Pictures do not belong in the copy. Output exactly the lines from the one containing "1. Subtract one" to the end of the listing below.
BEGIN
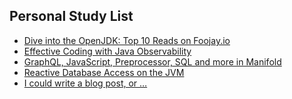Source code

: ## Personal Study List
<!-- BLOG-POST-LIST:START -->
- [Dive into the OpenJDK: Top 10 Reads on Foojay.io](https://foojay.io/today/dive-into-the-openjdk-top-10-reads-on-foojay-io/)
- [Effective Coding with Java Observability](https://foojay.io/today/effective-coding-with-java-observability/)
- [GraphQL, JavaScript, Preprocessor, SQL and more in Manifold](https://foojay.io/today/graphql-javascript-preprocessor-sql-and-more-in-manifold/)
- [Reactive Database Access on the JVM](https://foojay.io/today/reactive-database-access-on-the-jvm/)
- [I could write a blog post, or …](https://foojay.io/today/i-could-write-a-blog-post-or/)
<!-- BLOG-POST-LIST:END -->  

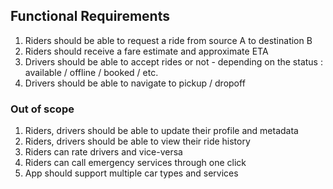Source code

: ## Functional Requirements

1. Riders should be able to request a ride from source A to destination B
2. Riders should receive a fare estimate and approximate ETA
3. Drivers should be able to accept rides or not - depending on the status : available / offline / booked / etc.
4. Drivers should be able to navigate to pickup / dropoff


### Out of scope
1. Riders, drivers should be able to update their profile and metadata
2. Riders, drivers should be able to view their ride history
3. Riders can rate drivers and vice-versa
4. Riders can call emergency services through one click
5. App should support multiple car types and services

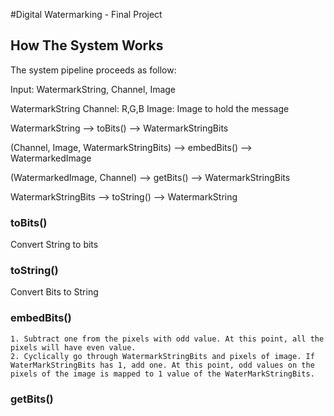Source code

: #Digital Watermarking - Final Project


## How The System Works

The system pipeline proceeds as follow:

Input: WatermarkString, Channel, Image

WatermarkString
Channel: R,G,B
Image: Image to hold the message

WatermarkString --> toBits() --> WatermarkStringBits

(Channel, Image, WatermarkStringBits) --> embedBits() --> WatermarkedImage

(WatermarkedImage, Channel) --> getBits() --> WatermarkStringBits

WatermarkStringBits --> toString() --> WatermarkString

### toBits()

Convert String to bits

### toString()

Convert Bits to String

### embedBits()

    1. Subtract one from the pixels with odd value. At this point, all the pixels will have even value.
    2. Cyclically go through WatermarkStringBits and pixels of image. If WaterMarkStringBits has 1, add one. At this point, odd values on the pixels of the image is mapped to 1 value of the WaterMarkStringBits.

### getBits()



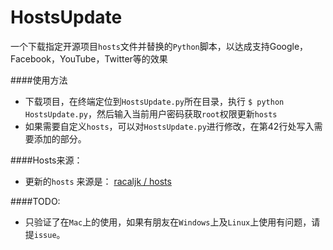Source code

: # HostsUpdate
一个下载指定开源项目`hosts`文件并替换的`Python`脚本，以达成支持Google，Facebook，YouTube，Twitter等的效果

####使用方法
+ 下载项目，在终端定位到`HostsUpdate.py`所在目录，执行 `$ python HostsUpdate.py`，然后输入当前用户密码获取`root`权限更新`hosts`
+ 如果需要自定义`hosts`，可以对`HostsUpdate.py`进行修改，在第42行处写入需要添加的部分。

####Hosts来源：
+ 更新的`hosts` 来源是： [racaljk / hosts](https://github.com/racaljk/hosts)

####TODO:
+ 只验证了在`Mac`上的使用，如果有朋友在`Windows`上及`Linux`上使用有问题，请提`issue`。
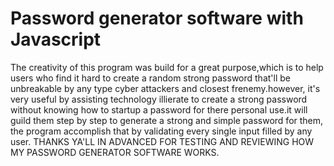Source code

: #  Password generator software with Javascript
 The creativity of this program was build for a great purpose,which is to help users who find it hard to create a random  strong password that'll be unbreakable by any type cyber attackers and closest frenemy.however, it's very useful by assisting technology illierate to create a strong password without knowing how to startup a password for there personal use.it will guild them step by step to generate a strong and simple password for them, the program accomplish that by validating every single input filled by any user. THANKS YA'LL IN ADVANCED FOR TESTING AND REVIEWING HOW MY PASSWORD GENERATOR SOFTWARE WORKS.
END
→ Solution for this problem:
    1. Subtract one from the pixels with odd value. At this point, all the pixels will have even value.
    2. Cyclically go through WatermarkStringBits and pixels of image. If WaterMarkStringBits has 1, add one. At this point, odd values on the pixels of the image is mapped to 1 value of the WaterMarkStringBits.

### getBits()



Source code

: # HostsUpdate
一个下载指定开源项目`hosts`文件并替换的`Python`脚本，以达成支持Google，Facebook，YouTube，Twitter等的效果

####使用方法
+ 下载项目，在终端定位到`HostsUpdate.py`所在目录，执行 `$ python HostsUpdate.py`，然后输入当前用户密码获取`root`权限更新`hosts`
+ 如果需要自定义`hosts`，可以对`HostsUpdate.py`进行修改，在第42行处写入需要添加的部分。

####Hosts来源：
+ 更新的`hosts` 来源是： [racaljk / hosts](https://github.com/racaljk/hosts)

####TODO:
+ 只验证了在`Mac`上的使用，如果有朋友在`Windows`上及`Linux`上使用有问题，请提`issue`。
Source code

: #  Password generator software with Javascript
 The creativity of this program was build for a great purpose,which is to help users who find it hard to create a random  strong password that'll be unbreakable by any type cyber attackers and closest frenemy.however, it's very useful by assisting technology illierate to create a strong password without knowing how to startup a password for there personal use.it will guild them step by step to generate a strong and simple password for them, the program accomplish that by validating every single input filled by any user. THANKS YA'LL IN ADVANCED FOR TESTING AND REVIEWING HOW MY PASSWORD GENERATOR SOFTWARE WORKS.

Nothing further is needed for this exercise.